__WORK ORDER__
If a line of the records contains the word "youtube", list it.

__DATA LISTING__
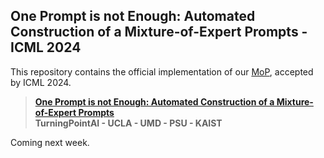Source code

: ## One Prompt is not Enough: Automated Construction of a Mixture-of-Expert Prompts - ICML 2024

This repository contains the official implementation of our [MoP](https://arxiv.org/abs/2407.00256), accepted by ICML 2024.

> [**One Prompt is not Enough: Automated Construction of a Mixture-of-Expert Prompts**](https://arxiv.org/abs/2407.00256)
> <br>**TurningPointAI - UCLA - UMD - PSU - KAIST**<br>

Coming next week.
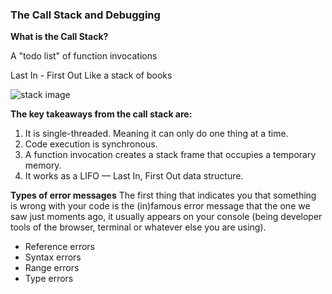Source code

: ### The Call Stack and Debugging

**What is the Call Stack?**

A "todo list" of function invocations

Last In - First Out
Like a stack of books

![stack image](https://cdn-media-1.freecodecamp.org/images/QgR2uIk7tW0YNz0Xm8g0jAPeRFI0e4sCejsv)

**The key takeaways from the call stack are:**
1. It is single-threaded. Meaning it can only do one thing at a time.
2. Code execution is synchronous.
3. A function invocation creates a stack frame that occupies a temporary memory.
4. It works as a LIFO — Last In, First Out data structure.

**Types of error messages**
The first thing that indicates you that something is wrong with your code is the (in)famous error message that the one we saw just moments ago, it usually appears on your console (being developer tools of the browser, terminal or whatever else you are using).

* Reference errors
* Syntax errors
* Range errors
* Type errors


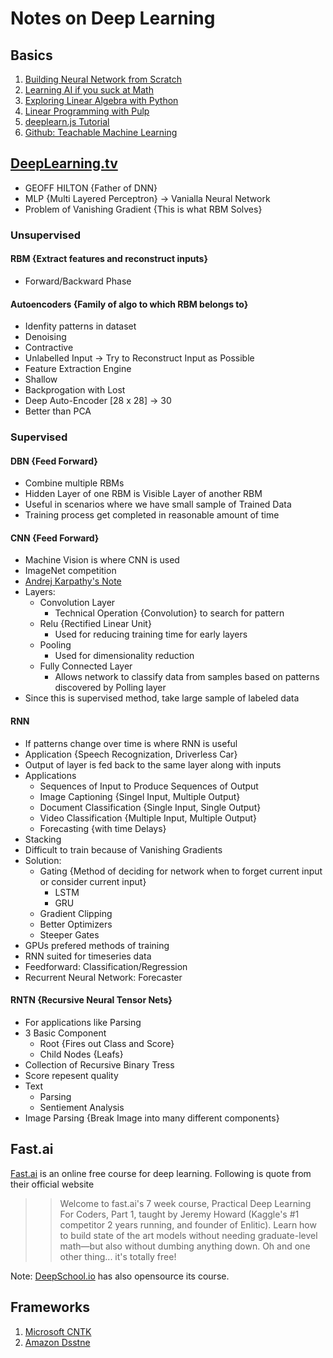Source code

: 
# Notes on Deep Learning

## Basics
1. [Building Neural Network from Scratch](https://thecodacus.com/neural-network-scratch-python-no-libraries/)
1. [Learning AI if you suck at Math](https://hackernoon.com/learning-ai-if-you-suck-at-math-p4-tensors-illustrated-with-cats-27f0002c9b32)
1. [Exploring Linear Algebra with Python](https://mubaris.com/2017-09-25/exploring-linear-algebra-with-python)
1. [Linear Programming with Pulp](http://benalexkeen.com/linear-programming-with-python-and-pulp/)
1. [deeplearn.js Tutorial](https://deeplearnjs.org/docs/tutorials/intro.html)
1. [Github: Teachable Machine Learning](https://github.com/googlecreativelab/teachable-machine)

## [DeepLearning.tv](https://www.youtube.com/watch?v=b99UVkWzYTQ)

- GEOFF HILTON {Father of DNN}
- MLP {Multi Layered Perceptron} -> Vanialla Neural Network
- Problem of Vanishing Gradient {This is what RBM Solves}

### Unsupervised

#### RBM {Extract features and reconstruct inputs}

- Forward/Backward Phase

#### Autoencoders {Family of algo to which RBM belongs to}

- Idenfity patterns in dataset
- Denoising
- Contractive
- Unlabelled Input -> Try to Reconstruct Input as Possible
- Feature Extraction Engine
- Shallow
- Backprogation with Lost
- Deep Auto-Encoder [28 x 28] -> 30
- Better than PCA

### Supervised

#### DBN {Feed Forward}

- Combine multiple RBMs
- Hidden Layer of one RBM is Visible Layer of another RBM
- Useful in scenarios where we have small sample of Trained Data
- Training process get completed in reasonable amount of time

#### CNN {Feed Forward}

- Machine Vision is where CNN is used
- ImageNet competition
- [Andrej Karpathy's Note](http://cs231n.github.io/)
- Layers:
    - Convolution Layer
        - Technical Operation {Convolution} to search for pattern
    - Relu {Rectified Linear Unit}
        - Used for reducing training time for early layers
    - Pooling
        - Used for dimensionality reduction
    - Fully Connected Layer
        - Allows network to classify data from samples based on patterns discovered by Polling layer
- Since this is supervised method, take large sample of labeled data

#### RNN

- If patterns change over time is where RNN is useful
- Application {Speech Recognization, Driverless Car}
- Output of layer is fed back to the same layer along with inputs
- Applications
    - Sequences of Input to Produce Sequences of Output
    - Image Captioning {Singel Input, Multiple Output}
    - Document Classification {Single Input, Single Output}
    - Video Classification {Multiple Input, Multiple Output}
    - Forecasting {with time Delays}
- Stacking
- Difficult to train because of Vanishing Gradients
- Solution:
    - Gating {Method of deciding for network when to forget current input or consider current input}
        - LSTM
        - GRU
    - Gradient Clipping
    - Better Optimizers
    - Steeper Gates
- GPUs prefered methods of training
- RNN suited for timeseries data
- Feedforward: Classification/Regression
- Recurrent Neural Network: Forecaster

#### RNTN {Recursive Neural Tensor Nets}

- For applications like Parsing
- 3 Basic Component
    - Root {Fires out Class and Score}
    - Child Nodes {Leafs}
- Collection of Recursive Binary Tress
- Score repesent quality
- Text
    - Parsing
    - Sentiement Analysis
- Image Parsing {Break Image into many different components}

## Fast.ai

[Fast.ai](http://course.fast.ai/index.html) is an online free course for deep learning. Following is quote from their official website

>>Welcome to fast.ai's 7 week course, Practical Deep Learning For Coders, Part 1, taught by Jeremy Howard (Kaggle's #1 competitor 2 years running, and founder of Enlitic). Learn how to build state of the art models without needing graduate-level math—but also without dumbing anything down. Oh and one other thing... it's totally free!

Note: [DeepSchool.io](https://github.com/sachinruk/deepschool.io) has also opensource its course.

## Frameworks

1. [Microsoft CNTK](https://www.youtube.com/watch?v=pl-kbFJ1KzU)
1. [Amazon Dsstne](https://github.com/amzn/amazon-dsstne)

__RESULT OF THE EXERCISE__
## [DeepLearning.tv](https://www.youtube.com/watch?v=b99UVkWzYTQ)
1. [Microsoft CNTK](https://www.youtube.com/watch?v=pl-kbFJ1KzU)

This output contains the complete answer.